• DATA EXCERPTS:
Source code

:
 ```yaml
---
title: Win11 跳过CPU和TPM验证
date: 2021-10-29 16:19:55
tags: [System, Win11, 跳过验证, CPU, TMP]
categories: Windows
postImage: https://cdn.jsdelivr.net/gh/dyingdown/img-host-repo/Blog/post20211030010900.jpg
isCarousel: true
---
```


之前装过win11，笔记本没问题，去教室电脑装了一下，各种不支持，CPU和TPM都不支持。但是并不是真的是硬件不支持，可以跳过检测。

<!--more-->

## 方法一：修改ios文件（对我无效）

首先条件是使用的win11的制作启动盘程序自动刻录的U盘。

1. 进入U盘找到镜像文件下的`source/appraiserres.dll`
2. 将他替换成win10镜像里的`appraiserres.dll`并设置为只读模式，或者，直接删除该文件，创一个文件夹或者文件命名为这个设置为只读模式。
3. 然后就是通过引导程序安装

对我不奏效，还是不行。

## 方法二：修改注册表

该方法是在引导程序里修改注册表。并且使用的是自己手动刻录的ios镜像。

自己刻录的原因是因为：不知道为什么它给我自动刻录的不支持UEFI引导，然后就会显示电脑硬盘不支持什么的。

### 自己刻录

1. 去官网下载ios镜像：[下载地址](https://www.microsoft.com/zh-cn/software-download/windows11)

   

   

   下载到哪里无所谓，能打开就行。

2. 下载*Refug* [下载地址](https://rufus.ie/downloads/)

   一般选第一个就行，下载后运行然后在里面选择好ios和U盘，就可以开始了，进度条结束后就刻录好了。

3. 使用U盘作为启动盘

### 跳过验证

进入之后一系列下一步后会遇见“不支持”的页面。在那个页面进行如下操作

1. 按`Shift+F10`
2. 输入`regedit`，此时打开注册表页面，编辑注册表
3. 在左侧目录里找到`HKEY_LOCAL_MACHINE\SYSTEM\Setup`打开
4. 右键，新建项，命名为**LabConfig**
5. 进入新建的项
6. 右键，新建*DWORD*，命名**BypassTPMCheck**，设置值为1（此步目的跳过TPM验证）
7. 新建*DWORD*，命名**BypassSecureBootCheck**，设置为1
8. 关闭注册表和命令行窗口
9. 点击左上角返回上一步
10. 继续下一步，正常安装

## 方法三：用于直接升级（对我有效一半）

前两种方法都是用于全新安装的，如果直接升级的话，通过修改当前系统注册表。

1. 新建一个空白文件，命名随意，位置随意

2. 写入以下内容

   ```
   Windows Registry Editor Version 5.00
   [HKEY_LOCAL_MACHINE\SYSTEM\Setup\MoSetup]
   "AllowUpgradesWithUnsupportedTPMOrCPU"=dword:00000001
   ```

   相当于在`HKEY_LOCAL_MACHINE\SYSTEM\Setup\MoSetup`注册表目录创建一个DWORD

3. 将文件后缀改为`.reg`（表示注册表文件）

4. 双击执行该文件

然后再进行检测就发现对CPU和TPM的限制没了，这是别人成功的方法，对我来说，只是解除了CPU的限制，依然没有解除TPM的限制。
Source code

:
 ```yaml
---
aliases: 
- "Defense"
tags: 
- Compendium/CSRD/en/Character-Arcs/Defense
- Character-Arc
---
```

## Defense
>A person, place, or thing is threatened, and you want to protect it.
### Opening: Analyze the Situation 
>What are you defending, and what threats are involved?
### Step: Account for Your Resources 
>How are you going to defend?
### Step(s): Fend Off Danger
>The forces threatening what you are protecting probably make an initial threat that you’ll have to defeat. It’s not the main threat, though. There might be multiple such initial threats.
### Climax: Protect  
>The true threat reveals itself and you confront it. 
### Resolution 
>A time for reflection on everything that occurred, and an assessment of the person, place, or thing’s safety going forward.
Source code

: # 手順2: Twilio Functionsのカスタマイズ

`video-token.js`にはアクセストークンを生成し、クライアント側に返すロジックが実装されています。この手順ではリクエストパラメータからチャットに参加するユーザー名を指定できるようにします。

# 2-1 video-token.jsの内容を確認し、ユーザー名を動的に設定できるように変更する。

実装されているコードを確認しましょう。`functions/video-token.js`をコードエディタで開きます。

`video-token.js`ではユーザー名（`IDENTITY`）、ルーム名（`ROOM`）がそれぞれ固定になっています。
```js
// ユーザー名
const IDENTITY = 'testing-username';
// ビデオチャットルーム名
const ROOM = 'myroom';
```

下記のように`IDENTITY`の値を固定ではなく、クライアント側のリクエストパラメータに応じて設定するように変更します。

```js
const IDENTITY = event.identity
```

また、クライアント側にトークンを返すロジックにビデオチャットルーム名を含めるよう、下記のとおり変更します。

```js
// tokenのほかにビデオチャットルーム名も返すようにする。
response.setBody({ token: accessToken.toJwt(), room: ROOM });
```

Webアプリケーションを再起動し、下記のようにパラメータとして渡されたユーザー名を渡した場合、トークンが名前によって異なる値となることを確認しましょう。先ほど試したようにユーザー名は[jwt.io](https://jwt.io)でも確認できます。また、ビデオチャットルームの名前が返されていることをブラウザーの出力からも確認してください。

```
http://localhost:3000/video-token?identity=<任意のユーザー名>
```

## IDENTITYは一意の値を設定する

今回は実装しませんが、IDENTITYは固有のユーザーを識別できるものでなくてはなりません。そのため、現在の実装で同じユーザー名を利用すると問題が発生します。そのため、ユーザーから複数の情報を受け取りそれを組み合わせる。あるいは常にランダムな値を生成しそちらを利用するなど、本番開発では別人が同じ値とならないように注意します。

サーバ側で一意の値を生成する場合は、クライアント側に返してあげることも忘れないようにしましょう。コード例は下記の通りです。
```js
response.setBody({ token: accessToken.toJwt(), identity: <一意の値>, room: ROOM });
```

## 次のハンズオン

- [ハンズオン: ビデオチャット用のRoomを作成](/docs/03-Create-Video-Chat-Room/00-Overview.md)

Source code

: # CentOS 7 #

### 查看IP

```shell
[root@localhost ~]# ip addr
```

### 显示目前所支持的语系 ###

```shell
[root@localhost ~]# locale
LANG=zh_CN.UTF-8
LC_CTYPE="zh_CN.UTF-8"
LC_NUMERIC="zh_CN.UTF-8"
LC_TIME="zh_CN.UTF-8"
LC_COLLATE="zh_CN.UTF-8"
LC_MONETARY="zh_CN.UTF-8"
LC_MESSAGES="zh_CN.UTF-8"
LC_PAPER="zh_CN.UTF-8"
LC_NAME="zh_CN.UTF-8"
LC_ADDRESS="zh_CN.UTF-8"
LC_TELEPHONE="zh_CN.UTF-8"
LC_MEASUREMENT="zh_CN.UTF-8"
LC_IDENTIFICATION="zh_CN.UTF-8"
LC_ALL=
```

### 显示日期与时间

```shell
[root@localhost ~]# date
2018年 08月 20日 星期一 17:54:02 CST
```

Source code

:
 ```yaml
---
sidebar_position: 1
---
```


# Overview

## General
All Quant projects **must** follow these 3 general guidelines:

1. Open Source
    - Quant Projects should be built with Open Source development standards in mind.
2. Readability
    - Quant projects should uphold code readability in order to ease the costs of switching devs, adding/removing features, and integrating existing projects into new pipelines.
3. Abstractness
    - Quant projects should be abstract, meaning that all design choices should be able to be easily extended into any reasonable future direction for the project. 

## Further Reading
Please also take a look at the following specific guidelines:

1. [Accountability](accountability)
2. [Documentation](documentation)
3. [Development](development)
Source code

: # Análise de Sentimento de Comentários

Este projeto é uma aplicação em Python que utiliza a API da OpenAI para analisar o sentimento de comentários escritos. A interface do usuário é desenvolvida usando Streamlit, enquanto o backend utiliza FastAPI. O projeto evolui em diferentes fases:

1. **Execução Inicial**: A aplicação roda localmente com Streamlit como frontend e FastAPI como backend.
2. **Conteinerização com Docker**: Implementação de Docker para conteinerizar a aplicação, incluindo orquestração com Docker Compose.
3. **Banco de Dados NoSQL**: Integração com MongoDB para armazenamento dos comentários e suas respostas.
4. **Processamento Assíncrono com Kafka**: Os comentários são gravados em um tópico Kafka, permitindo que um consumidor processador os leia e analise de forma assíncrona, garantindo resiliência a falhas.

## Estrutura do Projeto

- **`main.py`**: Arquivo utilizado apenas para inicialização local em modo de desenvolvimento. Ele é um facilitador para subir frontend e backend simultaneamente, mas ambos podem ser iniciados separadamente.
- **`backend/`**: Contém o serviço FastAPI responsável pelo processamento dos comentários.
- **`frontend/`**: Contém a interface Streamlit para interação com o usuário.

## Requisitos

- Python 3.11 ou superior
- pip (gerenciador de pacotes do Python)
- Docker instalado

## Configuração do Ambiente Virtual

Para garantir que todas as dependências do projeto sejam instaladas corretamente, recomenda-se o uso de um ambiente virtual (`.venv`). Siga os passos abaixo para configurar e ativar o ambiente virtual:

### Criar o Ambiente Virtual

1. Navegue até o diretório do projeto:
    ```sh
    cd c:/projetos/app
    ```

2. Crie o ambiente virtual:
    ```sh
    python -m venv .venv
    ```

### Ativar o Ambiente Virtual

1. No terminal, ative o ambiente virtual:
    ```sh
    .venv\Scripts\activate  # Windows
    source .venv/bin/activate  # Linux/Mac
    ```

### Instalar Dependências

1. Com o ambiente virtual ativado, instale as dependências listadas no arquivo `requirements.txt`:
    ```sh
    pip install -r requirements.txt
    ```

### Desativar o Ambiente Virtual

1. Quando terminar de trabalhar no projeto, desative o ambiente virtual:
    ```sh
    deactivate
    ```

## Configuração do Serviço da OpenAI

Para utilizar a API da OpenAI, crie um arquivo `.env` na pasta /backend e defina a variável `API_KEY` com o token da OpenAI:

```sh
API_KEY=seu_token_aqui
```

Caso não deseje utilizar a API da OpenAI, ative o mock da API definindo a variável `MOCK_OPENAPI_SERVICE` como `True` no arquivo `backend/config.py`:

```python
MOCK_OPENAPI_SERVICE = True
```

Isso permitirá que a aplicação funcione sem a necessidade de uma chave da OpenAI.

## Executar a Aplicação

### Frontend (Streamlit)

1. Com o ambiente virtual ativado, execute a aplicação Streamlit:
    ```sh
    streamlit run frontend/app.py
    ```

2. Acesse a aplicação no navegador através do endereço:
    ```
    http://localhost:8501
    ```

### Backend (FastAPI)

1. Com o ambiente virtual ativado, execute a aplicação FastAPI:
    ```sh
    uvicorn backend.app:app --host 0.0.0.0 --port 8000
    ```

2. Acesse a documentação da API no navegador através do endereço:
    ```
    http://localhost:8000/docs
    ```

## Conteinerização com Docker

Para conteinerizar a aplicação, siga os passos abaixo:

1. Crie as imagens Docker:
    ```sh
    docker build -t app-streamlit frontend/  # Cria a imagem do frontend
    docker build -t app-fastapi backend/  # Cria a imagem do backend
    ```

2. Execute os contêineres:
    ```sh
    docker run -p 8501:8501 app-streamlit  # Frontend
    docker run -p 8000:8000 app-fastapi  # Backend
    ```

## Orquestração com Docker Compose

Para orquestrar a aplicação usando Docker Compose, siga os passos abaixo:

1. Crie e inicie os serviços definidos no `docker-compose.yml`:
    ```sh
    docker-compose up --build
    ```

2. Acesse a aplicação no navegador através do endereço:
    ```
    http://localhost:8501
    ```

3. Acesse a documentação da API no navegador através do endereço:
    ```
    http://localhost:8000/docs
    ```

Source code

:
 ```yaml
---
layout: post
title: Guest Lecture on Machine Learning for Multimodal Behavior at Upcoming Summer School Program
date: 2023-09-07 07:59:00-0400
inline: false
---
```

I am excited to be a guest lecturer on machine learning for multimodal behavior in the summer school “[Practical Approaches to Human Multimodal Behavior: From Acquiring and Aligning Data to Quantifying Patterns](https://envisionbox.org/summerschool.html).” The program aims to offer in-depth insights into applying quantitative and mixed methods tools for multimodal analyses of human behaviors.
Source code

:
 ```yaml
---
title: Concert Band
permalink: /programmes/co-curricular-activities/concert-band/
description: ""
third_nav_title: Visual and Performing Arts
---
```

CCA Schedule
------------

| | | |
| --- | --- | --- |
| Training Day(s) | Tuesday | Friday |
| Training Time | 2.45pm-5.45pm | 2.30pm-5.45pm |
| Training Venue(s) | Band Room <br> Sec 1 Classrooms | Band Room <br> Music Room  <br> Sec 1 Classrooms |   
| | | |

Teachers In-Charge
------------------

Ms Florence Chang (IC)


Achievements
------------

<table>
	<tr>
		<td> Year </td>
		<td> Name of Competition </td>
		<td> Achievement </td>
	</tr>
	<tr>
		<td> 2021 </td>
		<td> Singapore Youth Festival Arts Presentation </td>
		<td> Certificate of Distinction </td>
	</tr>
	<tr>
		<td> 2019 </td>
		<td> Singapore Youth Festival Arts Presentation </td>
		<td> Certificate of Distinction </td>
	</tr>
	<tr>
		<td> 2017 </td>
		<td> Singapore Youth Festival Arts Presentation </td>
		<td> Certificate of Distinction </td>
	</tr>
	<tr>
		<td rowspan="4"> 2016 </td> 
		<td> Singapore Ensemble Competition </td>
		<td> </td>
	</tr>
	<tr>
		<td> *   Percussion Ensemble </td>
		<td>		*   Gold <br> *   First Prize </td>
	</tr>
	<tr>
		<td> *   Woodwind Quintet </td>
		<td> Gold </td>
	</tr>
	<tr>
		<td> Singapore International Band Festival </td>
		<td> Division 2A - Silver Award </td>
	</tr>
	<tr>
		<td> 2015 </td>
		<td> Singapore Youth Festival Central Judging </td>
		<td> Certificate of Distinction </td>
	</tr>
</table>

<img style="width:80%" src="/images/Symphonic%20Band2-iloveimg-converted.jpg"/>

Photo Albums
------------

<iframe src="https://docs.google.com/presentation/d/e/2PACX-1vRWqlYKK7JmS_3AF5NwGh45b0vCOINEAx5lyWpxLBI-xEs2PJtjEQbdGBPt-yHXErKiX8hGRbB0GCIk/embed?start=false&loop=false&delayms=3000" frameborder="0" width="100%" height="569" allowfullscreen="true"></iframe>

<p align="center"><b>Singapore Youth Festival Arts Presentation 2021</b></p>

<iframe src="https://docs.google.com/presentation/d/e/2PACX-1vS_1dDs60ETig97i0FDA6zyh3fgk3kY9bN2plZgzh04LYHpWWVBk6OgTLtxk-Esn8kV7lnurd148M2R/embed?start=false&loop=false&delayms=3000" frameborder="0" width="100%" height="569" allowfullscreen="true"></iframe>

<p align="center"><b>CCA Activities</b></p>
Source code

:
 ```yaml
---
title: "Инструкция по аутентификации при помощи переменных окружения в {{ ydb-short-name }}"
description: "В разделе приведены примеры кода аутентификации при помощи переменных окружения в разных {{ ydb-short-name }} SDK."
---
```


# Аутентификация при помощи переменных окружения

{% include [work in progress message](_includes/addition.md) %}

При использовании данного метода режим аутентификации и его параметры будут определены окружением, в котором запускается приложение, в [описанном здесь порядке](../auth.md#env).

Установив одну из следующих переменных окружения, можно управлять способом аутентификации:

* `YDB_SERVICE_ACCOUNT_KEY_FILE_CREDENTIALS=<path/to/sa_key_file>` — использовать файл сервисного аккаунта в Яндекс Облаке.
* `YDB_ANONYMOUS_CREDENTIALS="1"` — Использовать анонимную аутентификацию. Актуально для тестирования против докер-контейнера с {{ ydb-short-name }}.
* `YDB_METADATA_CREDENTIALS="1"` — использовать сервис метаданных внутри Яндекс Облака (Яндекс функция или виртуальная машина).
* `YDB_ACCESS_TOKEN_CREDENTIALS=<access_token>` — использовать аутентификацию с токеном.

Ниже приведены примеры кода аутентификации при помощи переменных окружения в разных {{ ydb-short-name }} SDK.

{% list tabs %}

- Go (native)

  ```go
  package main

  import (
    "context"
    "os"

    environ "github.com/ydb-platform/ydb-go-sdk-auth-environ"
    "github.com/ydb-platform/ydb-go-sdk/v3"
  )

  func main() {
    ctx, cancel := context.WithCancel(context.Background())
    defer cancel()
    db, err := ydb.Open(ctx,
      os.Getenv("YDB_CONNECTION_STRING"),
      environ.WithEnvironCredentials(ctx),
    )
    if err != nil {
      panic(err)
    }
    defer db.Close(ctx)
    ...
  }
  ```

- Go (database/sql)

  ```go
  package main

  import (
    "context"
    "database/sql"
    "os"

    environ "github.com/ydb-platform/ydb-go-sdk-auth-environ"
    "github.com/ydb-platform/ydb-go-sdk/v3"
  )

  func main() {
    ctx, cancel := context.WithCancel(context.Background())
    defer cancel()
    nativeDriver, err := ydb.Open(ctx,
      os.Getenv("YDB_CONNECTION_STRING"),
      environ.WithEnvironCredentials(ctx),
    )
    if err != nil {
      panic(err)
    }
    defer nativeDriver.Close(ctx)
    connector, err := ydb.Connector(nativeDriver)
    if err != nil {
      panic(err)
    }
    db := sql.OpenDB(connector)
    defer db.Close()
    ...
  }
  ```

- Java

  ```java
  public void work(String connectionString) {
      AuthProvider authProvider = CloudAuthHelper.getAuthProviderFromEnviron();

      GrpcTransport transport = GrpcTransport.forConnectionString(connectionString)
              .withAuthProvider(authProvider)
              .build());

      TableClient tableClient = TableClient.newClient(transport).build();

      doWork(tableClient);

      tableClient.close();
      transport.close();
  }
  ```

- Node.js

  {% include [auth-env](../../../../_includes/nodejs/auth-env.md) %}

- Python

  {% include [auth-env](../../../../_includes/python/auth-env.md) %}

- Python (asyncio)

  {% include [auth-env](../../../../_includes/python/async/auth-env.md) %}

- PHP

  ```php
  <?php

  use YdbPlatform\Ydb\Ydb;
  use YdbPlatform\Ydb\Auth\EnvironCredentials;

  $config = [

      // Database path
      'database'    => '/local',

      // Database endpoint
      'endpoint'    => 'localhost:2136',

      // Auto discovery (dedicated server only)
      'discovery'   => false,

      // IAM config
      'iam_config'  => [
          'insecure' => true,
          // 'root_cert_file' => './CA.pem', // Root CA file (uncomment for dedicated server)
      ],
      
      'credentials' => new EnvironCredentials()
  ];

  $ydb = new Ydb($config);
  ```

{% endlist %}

• REQUIRED WORK:
Among the entries, how many lines hold the word "toJwt"? Please answer with only that number.

• RESULT:
2